Problem to solve:
Each line of the records below that holds "Errors" should be returned.

Record set:
- - - -

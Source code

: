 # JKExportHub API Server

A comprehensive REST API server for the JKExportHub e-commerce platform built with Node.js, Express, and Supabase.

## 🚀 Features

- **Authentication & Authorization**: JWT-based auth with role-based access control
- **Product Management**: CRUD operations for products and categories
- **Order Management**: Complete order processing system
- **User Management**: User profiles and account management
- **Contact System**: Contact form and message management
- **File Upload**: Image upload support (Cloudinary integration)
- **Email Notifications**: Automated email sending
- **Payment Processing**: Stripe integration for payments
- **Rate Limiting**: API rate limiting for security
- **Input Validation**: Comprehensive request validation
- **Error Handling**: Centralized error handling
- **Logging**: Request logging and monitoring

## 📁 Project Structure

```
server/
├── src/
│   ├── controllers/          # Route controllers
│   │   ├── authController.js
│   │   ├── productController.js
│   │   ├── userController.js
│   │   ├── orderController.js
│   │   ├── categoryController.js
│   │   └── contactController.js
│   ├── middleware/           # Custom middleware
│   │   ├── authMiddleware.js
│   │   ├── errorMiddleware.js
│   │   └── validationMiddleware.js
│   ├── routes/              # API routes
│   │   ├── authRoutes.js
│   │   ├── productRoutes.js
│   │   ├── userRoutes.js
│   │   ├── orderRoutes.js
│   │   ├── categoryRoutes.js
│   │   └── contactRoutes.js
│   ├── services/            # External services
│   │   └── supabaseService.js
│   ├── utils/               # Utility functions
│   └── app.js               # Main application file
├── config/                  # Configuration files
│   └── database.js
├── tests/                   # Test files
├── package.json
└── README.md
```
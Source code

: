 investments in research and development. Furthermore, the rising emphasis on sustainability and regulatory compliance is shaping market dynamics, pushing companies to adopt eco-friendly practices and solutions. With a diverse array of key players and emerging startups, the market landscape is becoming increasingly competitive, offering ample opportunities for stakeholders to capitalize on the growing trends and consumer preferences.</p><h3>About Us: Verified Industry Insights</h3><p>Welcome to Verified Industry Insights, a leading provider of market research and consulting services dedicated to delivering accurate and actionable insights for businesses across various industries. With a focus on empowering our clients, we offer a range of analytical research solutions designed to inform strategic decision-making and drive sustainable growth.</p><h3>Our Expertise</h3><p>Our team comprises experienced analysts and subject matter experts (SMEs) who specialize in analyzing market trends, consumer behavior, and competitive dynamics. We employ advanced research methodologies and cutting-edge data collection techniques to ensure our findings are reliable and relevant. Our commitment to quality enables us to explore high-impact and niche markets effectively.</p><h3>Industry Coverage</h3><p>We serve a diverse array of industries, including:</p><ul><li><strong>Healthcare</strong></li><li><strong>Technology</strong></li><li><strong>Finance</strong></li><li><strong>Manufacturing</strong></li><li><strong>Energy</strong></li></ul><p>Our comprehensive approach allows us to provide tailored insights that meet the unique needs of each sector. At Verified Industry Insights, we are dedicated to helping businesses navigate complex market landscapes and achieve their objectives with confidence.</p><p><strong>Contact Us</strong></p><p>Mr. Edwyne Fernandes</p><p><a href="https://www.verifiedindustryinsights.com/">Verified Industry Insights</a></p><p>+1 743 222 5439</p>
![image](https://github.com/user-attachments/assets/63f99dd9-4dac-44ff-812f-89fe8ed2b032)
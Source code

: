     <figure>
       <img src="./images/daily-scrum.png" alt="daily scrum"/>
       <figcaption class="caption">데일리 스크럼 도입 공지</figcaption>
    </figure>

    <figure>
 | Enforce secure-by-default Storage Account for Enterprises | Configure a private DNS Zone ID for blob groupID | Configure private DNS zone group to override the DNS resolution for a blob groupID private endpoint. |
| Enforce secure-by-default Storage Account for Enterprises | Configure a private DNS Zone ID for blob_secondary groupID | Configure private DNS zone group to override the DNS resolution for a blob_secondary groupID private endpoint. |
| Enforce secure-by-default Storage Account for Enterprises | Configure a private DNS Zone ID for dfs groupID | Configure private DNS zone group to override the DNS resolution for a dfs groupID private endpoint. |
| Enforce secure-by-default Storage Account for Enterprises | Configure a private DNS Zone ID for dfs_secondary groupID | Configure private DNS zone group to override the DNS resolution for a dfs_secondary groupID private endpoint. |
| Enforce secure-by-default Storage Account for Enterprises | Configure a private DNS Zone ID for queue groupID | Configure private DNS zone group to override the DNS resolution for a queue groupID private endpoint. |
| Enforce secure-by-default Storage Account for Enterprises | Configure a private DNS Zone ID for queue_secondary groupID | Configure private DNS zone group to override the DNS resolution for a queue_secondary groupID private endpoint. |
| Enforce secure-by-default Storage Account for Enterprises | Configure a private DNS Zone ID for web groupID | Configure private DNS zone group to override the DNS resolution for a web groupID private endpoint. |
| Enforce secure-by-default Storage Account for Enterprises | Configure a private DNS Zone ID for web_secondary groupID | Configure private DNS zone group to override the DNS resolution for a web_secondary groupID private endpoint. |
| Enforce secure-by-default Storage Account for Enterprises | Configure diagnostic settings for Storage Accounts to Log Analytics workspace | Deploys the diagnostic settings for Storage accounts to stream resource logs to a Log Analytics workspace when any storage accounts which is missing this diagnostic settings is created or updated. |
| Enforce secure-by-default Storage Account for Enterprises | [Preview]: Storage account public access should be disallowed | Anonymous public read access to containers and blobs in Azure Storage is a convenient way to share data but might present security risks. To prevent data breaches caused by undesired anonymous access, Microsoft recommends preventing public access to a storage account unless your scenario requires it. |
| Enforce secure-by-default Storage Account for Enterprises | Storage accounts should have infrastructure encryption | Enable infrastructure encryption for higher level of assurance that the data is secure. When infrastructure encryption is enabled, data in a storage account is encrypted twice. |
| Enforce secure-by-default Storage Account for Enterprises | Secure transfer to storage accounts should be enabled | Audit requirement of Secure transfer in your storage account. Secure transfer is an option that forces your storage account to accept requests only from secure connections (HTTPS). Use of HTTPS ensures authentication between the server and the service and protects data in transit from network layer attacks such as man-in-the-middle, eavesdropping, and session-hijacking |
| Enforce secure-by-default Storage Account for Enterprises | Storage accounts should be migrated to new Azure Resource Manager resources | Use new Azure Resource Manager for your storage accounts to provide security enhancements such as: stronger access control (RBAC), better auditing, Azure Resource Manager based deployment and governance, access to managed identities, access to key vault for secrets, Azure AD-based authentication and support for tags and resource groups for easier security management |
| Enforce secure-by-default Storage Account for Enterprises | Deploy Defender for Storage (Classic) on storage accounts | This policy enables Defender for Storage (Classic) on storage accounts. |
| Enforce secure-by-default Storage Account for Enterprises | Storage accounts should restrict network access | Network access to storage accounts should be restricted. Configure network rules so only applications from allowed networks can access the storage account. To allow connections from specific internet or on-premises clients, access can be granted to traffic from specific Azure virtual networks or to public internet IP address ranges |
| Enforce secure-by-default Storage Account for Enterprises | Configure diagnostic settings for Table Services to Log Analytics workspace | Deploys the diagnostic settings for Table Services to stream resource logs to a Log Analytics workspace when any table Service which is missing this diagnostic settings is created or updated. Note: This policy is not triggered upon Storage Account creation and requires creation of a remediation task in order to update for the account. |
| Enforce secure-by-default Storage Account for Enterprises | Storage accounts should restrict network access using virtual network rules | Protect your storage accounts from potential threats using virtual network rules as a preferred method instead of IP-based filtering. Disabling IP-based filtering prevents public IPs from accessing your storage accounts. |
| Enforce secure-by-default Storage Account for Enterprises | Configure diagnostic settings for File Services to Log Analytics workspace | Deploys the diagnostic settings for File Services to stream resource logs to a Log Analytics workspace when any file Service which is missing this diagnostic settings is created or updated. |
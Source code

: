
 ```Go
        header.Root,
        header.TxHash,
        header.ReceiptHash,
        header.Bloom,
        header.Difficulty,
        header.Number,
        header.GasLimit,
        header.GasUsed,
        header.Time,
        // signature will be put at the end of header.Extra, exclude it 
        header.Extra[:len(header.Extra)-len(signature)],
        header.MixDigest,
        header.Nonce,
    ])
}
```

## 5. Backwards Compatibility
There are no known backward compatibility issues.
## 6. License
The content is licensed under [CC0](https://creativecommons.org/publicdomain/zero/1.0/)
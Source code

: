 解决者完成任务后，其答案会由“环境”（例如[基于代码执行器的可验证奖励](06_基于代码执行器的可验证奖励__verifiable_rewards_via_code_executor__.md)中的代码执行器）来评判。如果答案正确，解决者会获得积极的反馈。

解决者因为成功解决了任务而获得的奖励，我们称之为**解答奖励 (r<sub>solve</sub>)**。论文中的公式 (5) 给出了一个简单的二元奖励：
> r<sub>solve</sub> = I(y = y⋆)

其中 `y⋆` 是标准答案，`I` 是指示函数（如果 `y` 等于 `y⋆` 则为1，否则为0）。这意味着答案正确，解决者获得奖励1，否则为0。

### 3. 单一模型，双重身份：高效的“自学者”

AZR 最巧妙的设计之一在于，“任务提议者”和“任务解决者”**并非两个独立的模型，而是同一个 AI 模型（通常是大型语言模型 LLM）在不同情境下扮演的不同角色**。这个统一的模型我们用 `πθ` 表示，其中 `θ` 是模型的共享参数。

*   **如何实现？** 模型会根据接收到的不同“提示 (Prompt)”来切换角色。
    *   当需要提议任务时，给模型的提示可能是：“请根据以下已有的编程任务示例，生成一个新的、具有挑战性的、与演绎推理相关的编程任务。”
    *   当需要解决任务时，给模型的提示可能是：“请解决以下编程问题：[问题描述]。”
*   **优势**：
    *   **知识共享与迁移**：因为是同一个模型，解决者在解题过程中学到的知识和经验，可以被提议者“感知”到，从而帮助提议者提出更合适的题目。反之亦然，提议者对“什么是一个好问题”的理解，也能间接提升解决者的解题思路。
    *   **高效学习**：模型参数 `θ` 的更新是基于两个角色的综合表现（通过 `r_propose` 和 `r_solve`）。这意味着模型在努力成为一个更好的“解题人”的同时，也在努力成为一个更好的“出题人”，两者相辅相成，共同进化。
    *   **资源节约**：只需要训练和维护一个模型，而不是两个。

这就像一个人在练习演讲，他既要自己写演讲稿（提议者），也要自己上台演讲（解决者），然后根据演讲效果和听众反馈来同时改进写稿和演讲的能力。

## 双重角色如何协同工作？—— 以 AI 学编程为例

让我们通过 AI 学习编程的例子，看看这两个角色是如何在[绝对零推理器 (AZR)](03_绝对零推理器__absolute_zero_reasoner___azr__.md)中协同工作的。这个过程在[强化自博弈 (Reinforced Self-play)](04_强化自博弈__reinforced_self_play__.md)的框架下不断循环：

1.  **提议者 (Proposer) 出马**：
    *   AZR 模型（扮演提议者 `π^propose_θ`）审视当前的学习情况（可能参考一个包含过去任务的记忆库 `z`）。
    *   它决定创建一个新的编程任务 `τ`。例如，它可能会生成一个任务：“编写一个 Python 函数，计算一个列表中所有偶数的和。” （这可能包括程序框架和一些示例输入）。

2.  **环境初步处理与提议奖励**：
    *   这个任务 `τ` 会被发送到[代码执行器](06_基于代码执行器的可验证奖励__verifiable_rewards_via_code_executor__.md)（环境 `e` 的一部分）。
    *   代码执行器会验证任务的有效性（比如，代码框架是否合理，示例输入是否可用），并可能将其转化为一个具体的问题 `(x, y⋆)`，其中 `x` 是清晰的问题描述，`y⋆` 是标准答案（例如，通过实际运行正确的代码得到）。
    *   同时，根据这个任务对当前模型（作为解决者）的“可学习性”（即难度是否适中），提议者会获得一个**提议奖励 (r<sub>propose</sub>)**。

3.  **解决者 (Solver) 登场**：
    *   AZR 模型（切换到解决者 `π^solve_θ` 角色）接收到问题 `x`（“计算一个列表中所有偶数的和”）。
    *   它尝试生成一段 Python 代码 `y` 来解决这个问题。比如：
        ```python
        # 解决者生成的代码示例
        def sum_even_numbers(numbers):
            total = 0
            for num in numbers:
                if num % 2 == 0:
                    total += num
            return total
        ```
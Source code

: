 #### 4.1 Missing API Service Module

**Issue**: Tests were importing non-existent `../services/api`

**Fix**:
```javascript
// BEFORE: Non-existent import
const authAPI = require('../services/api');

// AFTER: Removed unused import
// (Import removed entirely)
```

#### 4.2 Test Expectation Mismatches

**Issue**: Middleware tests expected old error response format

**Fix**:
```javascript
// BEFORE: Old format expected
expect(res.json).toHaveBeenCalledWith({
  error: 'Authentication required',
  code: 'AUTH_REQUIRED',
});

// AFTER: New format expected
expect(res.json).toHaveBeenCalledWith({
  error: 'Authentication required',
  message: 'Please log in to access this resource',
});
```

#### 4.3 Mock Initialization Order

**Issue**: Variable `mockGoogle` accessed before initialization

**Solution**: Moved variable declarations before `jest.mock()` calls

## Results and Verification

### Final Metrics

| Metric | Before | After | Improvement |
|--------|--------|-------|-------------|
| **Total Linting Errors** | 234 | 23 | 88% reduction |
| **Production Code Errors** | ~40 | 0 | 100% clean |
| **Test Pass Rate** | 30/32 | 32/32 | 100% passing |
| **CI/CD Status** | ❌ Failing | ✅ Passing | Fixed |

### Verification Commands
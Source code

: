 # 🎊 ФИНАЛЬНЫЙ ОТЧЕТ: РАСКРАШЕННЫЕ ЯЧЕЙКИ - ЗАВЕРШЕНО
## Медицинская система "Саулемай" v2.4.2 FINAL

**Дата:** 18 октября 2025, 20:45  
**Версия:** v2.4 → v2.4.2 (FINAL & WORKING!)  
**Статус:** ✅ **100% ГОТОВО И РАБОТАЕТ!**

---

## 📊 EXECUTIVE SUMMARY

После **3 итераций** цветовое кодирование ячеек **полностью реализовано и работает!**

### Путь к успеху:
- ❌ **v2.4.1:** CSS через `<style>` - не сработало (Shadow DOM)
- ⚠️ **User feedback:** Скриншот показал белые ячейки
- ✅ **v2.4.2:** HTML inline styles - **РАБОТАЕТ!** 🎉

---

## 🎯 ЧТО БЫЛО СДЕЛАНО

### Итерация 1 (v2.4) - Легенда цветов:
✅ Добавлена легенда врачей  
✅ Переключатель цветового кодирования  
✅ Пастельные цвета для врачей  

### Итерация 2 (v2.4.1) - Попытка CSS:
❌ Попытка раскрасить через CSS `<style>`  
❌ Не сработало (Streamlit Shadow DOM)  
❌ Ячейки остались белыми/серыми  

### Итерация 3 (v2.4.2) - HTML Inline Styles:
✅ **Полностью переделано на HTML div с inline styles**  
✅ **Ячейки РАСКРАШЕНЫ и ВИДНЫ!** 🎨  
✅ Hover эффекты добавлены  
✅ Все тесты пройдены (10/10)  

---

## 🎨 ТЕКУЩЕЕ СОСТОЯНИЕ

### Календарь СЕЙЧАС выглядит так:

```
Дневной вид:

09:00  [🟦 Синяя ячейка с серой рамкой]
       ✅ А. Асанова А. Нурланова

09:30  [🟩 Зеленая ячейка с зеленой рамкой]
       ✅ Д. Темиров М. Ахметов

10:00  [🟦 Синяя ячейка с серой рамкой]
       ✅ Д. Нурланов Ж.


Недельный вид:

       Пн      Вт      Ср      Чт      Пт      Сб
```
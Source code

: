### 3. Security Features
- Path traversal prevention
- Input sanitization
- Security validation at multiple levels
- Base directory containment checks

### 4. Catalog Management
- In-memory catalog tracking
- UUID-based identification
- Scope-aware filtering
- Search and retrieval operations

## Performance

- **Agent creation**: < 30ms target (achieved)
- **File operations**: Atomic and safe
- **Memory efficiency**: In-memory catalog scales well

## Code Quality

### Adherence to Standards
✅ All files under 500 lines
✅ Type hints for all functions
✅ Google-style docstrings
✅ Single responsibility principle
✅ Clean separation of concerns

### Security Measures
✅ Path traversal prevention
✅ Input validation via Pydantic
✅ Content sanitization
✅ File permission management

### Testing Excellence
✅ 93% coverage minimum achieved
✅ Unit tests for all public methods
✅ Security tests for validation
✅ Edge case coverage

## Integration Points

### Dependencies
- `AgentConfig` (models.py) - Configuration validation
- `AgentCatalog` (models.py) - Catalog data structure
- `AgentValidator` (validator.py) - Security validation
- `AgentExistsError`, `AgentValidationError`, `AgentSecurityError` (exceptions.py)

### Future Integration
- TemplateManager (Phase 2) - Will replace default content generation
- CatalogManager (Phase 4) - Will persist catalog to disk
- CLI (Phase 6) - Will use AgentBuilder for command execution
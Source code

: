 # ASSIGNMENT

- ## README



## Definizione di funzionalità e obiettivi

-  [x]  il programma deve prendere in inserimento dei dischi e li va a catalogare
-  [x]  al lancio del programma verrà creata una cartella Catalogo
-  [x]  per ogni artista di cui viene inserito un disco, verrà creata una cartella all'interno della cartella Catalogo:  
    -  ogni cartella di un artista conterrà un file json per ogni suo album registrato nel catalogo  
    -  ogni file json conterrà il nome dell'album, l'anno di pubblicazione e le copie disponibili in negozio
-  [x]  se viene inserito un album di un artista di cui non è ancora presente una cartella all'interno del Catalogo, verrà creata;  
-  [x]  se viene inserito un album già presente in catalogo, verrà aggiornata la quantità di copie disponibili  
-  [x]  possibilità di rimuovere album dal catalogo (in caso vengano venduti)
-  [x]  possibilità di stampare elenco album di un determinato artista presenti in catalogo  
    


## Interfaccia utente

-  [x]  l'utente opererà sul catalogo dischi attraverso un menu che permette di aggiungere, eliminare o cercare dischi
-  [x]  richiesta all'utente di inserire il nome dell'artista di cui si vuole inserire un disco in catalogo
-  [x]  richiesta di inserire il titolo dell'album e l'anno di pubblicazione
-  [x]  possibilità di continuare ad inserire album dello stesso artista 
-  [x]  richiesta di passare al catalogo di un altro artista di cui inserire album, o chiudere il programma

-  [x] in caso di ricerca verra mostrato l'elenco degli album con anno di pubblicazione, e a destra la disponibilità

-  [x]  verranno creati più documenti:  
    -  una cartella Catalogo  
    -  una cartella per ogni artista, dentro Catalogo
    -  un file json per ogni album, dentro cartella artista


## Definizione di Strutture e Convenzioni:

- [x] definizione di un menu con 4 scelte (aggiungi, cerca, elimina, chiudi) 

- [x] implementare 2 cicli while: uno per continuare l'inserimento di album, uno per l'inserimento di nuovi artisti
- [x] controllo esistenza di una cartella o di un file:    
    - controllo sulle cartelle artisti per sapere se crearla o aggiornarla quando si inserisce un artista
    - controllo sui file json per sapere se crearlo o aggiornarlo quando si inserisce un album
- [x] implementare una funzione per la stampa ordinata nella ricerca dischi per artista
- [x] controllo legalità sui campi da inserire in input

- - - -

Your solution:
| **Total Linting Errors** | 234 | 23 | 88% reduction |
| **Production Code Errors** | ~40 | 0 | 100% clean |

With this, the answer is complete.